Task requirements — Each record needs to be transcribed word for word, though without its pictures.

START Exercise inputs

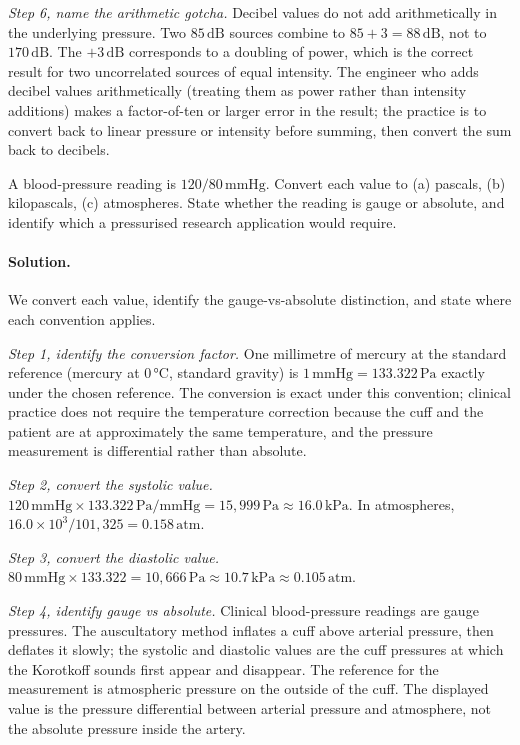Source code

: \begin{exercise}
\textit{Step 6, name the arithmetic gotcha.} Decibel values do not
add arithmetically in the underlying pressure. Two
$85 \,\si{\deci\bel}$ sources combine to $85 + 3 = 88 \,\si{\deci\bel}$,
not to $170 \,\si{\deci\bel}$. The $+3 \,\si{\deci\bel}$ corresponds
to a doubling of power, which is the correct result for two
uncorrelated sources of equal intensity. The engineer who adds
decibel values arithmetically (treating them as power rather than
intensity additions) makes a factor-of-ten or larger error in the
result; the practice is to convert back to linear pressure or
intensity before summing, then convert the sum back to decibels.
\end{exercise}

\begin{exercise}
A blood-pressure reading is $120/80\,\text{mmHg}$. Convert
each value to (a) pascals, (b) kilopascals, (c) atmospheres. State
whether the reading is gauge or absolute, and identify which a
pressurised research application would require.

\paragraph{Solution.}
We convert each value, identify the gauge-vs-absolute distinction,
and state where each convention applies.

\textit{Step 1, identify the conversion factor.} One millimetre of
mercury at the standard reference (mercury at $0 \,\si{\degreeCelsius}$,
standard gravity) is $1 \,\text{mmHg} = 133.322 \,\si{\pascal}$
exactly under the chosen reference. The conversion is exact under
this convention; clinical practice does not require the temperature
correction because the cuff and the patient are at approximately
the same temperature, and the pressure measurement is differential
rather than absolute.

\textit{Step 2, convert the systolic value.}
$120 \,\text{mmHg} \times 133.322 \,\si{\pascal}/\text{mmHg} =
15{,}999 \,\si{\pascal} \approx 16.0 \,\si{\kilo\pascal}$. In
atmospheres, $16.0 \times 10^{3} / 101{,}325 = 0.158 \,\text{atm}$.

\textit{Step 3, convert the diastolic value.}
$80 \,\text{mmHg} \times 133.322 = 10{,}666 \,\si{\pascal} \approx
10.7 \,\si{\kilo\pascal} \approx 0.105 \,\text{atm}$.

\textit{Step 4, identify gauge vs absolute.} Clinical blood-pressure
readings are gauge pressures. The auscultatory method inflates a
cuff above arterial pressure, then deflates it slowly; the systolic
and diastolic values are the cuff pressures at which the Korotkoff
sounds first appear and disappear. The reference for the
measurement is atmospheric pressure on the outside of the cuff. The
displayed value is the pressure differential between arterial
pressure and atmosphere, not the absolute pressure inside the
artery.


\end{exercise}
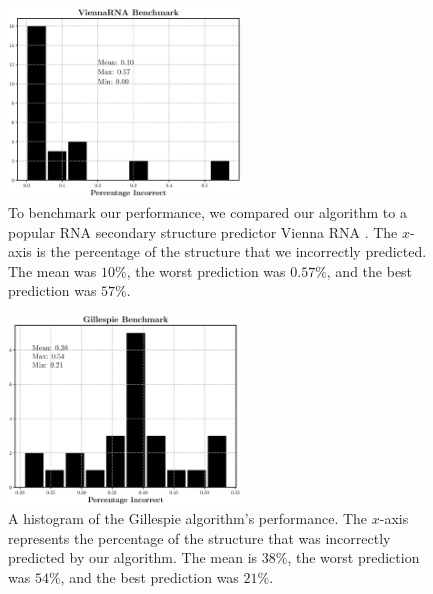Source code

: \documentclass[11pt]{article}
\begin{document}
\begin{multicols}{2}
\begin{figure}[H]
\centering
\includegraphics[width = 0.55\textwidth]{fig/v_rna_bench}
\caption{To benchmark our performance, we compared our algorithm to a popular RNA secondary structure predictor Vienna RNA \cite{Lorenz2011}. The $x$-axis is the percentage of the structure that we incorrectly predicted. The mean was $10\%$, the worst prediction was $0.57\%$, and the best prediction was $57\%$. }
\label{fig:vbench}
\end{figure}

\begin{figure}[H]
\centering
\includegraphics[width = 0.55\textwidth]{fig/gill_bench}
\caption{A histogram of the Gillespie algorithm's performance. The $x$-axis represents the percentage of the structure that was incorrectly predicted by our algorithm. The mean is $38 \%$, the worst prediction  was $54\%$, and the best prediction was $21 \%$.}
\label{fig:gill}
\end{figure}
\end{multicols}
\end{document}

END Exercise inputs

Response to this exercise —
Source code

: \begin{exercise}
\textit{Step 6, name the arithmetic gotcha.} Decibel values do not
add arithmetically in the underlying pressure. Two
$85 \,\si{\deci\bel}$ sources combine to $85 + 3 = 88 \,\si{\deci\bel}$,
not to $170 \,\si{\deci\bel}$. The $+3 \,\si{\deci\bel}$ corresponds
to a doubling of power, which is the correct result for two
uncorrelated sources of equal intensity. The engineer who adds
decibel values arithmetically (treating them as power rather than
intensity additions) makes a factor-of-ten or larger error in the
result; the practice is to convert back to linear pressure or
intensity before summing, then convert the sum back to decibels.
\end{exercise}

\begin{exercise}
A blood-pressure reading is $120/80\,\text{mmHg}$. Convert
each value to (a) pascals, (b) kilopascals, (c) atmospheres. State
whether the reading is gauge or absolute, and identify which a
pressurised research application would require.

\paragraph{Solution.}
We convert each value, identify the gauge-vs-absolute distinction,
and state where each convention applies.

\textit{Step 1, identify the conversion factor.} One millimetre of
mercury at the standard reference (mercury at $0 \,\si{\degreeCelsius}$,
standard gravity) is $1 \,\text{mmHg} = 133.322 \,\si{\pascal}$
exactly under the chosen reference. The conversion is exact under
this convention; clinical practice does not require the temperature
correction because the cuff and the patient are at approximately
the same temperature, and the pressure measurement is differential
rather than absolute.

\textit{Step 2, convert the systolic value.}
$120 \,\text{mmHg} \times 133.322 \,\si{\pascal}/\text{mmHg} =
15{,}999 \,\si{\pascal} \approx 16.0 \,\si{\kilo\pascal}$. In
atmospheres, $16.0 \times 10^{3} / 101{,}325 = 0.158 \,\text{atm}$.

\textit{Step 3, convert the diastolic value.}
$80 \,\text{mmHg} \times 133.322 = 10{,}666 \,\si{\pascal} \approx
10.7 \,\si{\kilo\pascal} \approx 0.105 \,\text{atm}$.

\textit{Step 4, identify gauge vs absolute.} Clinical blood-pressure
readings are gauge pressures. The auscultatory method inflates a
cuff above arterial pressure, then deflates it slowly; the systolic
and diastolic values are the cuff pressures at which the Korotkoff
sounds first appear and disappear. The reference for the
measurement is atmospheric pressure on the outside of the cuff. The
displayed value is the pressure differential between arterial
pressure and atmosphere, not the absolute pressure inside the
artery.


\end{exercise}
Source code

: \documentclass[11pt]{article}
\begin{document}
\begin{multicols}{2}
\begin{figure}[H]
\centering
\includegraphics[width = 0.55\textwidth]{fig/v_rna_bench}
\caption{To benchmark our performance, we compared our algorithm to a popular RNA secondary structure predictor Vienna RNA \cite{Lorenz2011}. The $x$-axis is the percentage of the structure that we incorrectly predicted. The mean was $10\%$, the worst prediction was $0.57\%$, and the best prediction was $57\%$. }
\label{fig:vbench}
\end{figure}

\begin{figure}[H]
\centering
\includegraphics[width = 0.55\textwidth]{fig/gill_bench}
\caption{A histogram of the Gillespie algorithm's performance. The $x$-axis represents the percentage of the structure that was incorrectly predicted by our algorithm. The mean is $38 \%$, the worst prediction  was $54\%$, and the best prediction was $21 \%$.}
\label{fig:gill}
\end{figure}
\end{multicols}
\end{document}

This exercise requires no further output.